Activists approve of US sanctions
Lyudmila Alexeyeva, director of the Moscow Helsinki Group, supports the US stance on the Magnitsky case. The US sanctions which block bank accounts belonging to certain Russian officials and bar their entry into the country "are appropriate measures. They correspond to the present-day human rights situation in Russia," Alexeyeva said in an interview with DW.
The 85-year-old human rights activist believes that those on the US list are guilty of violating the rights of Russian citizens and stealing from the national budget and, therefore, should be punished.
The head of the Russian non-governmental organization Rights of the Child, Boris Altshuler, approves of the US sanctions imposed on Russian state representatives.
"The Magnitsky Act actually defends Russian citizens from corrupt officials who abuse human rights," Altshuler said to DW, adding that the Russian adoption ban punishes Russian orphans and holds them hostage to political maneuvering. Altshuler believes the adoption ban to be "a completely inappropriate reaction" to the Magnitsky Act.
Alexey Malashenko, from the Carnegie Endowment for International Peace, said the laws are having a negative impact on Russian-American ties.
"The State Duma has discredited itself. How are the Americans now supposed to deal with these state officials?," said Malaschenko, while noting that nobody was interested in a deterioration of the bilateral relations.
"Putin understands this. That is why I think there will be some sort of compromise," the expert said.

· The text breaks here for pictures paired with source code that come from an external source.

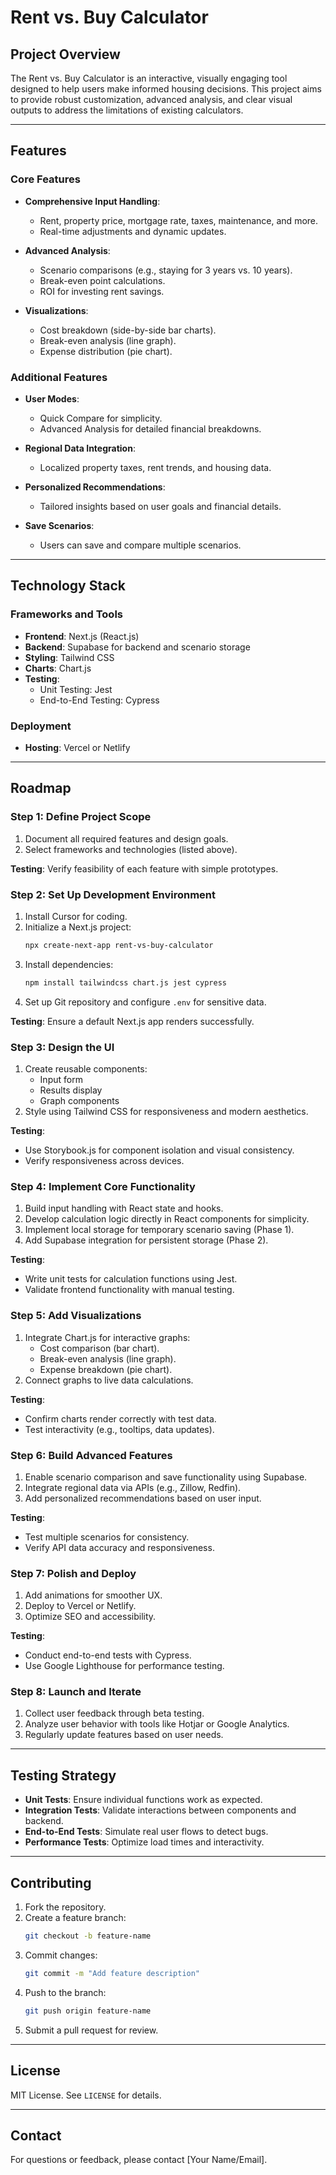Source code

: # Rent vs. Buy Calculator

## Project Overview
The Rent vs. Buy Calculator is an interactive, visually engaging tool designed to help users make informed housing decisions. This project aims to provide robust customization, advanced analysis, and clear visual outputs to address the limitations of existing calculators.

---

## Features

### Core Features
- **Comprehensive Input Handling**: 
  - Rent, property price, mortgage rate, taxes, maintenance, and more.
  - Real-time adjustments and dynamic updates.

- **Advanced Analysis**: 
  - Scenario comparisons (e.g., staying for 3 years vs. 10 years).
  - Break-even point calculations.
  - ROI for investing rent savings.

- **Visualizations**:
  - Cost breakdown (side-by-side bar charts).
  - Break-even analysis (line graph).
  - Expense distribution (pie chart).

### Additional Features
- **User Modes**:
  - Quick Compare for simplicity.
  - Advanced Analysis for detailed financial breakdowns.

- **Regional Data Integration**:
  - Localized property taxes, rent trends, and housing data.

- **Personalized Recommendations**:
  - Tailored insights based on user goals and financial details.

- **Save Scenarios**:
  - Users can save and compare multiple scenarios.

---

## Technology Stack

### Frameworks and Tools
- **Frontend**: Next.js (React.js)
- **Backend**: Supabase for backend and scenario storage
- **Styling**: Tailwind CSS
- **Charts**: Chart.js
- **Testing**:
  - Unit Testing: Jest
  - End-to-End Testing: Cypress

### Deployment
- **Hosting**: Vercel or Netlify

---

## Roadmap

### Step 1: Define Project Scope
1. Document all required features and design goals.
2. Select frameworks and technologies (listed above).

**Testing**: Verify feasibility of each feature with simple prototypes.

### Step 2: Set Up Development Environment
1. Install Cursor for coding.
2. Initialize a Next.js project:
   ```bash
   npx create-next-app rent-vs-buy-calculator
   ```
3. Install dependencies:
   ```bash
   npm install tailwindcss chart.js jest cypress
   ```
4. Set up Git repository and configure `.env` for sensitive data.

**Testing**: Ensure a default Next.js app renders successfully.

### Step 3: Design the UI
1. Create reusable components:
   - Input form
   - Results display
   - Graph components
2. Style using Tailwind CSS for responsiveness and modern aesthetics.

**Testing**:
- Use Storybook.js for component isolation and visual consistency.
- Verify responsiveness across devices.

### Step 4: Implement Core Functionality
1. Build input handling with React state and hooks.
2. Develop calculation logic directly in React components for simplicity.
3. Implement local storage for temporary scenario saving (Phase 1).
4. Add Supabase integration for persistent storage (Phase 2).

**Testing**:
- Write unit tests for calculation functions using Jest.
- Validate frontend functionality with manual testing.

### Step 5: Add Visualizations
1. Integrate Chart.js for interactive graphs:
   - Cost comparison (bar chart).
   - Break-even analysis (line graph).
   - Expense breakdown (pie chart).
2. Connect graphs to live data calculations.

**Testing**:
- Confirm charts render correctly with test data.
- Test interactivity (e.g., tooltips, data updates).

### Step 6: Build Advanced Features
1. Enable scenario comparison and save functionality using Supabase.
2. Integrate regional data via APIs (e.g., Zillow, Redfin).
3. Add personalized recommendations based on user input.

**Testing**:
- Test multiple scenarios for consistency.
- Verify API data accuracy and responsiveness.

### Step 7: Polish and Deploy
1. Add animations for smoother UX.
2. Deploy to Vercel or Netlify.
3. Optimize SEO and accessibility.

**Testing**:
- Conduct end-to-end tests with Cypress.
- Use Google Lighthouse for performance testing.

### Step 8: Launch and Iterate
1. Collect user feedback through beta testing.
2. Analyze user behavior with tools like Hotjar or Google Analytics.
3. Regularly update features based on user needs.

---

## Testing Strategy
- **Unit Tests**: Ensure individual functions work as expected.
- **Integration Tests**: Validate interactions between components and backend.
- **End-to-End Tests**: Simulate real user flows to detect bugs.
- **Performance Tests**: Optimize load times and interactivity.

---

## Contributing
1. Fork the repository.
2. Create a feature branch:
   ```bash
   git checkout -b feature-name
   ```
3. Commit changes:
   ```bash
   git commit -m "Add feature description"
   ```
4. Push to the branch:
   ```bash
   git push origin feature-name
   ```
5. Submit a pull request for review.

---

## License
MIT License. See `LICENSE` for details.

---

## Contact
For questions or feedback, please contact [Your Name/Email].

UNICEF appeals to the Kremlin
In contrast to human right activists, the Russian Children's Rights Commissioner, Pavel Astakhov, believes the adoption ban to be "a justified response" to the Magnitsky Act. "Every hostile act by one state must bring about a response by the state that finds itself in the position of the victim," Astakhov said. According to the commissioner, families from countries that have no corresponding treaty with Russia will be banned from adopting Russian children. At the moment, such treaties are only in place with France and Italy.
In the meantime, the United Nations' Children's Fund (UNICEF) called on the Russian government to continue allowing adoptions from abroad. The current plight of the many children in Russian institutions must receive immediate attention, said UNICEF Executive Director Anthony Lake. He also encouraged Moscow to establish a national social protection plan to help strengthen Russian families. "Alternatives to the institutionalization of children are essential, including permanent foster care, domestic adoption and inter-country adoption," Lake said.
More than 60,000 Russian orphans have been adopted in the US, according to the National Council for Adoption, an American advocacy group. Russian Children's Rights Commissioner Astakhov insists, however, that the number could be as high as 100,000. The discrepancy could be due to the Russian government's virtual absence of adoption records before 1996.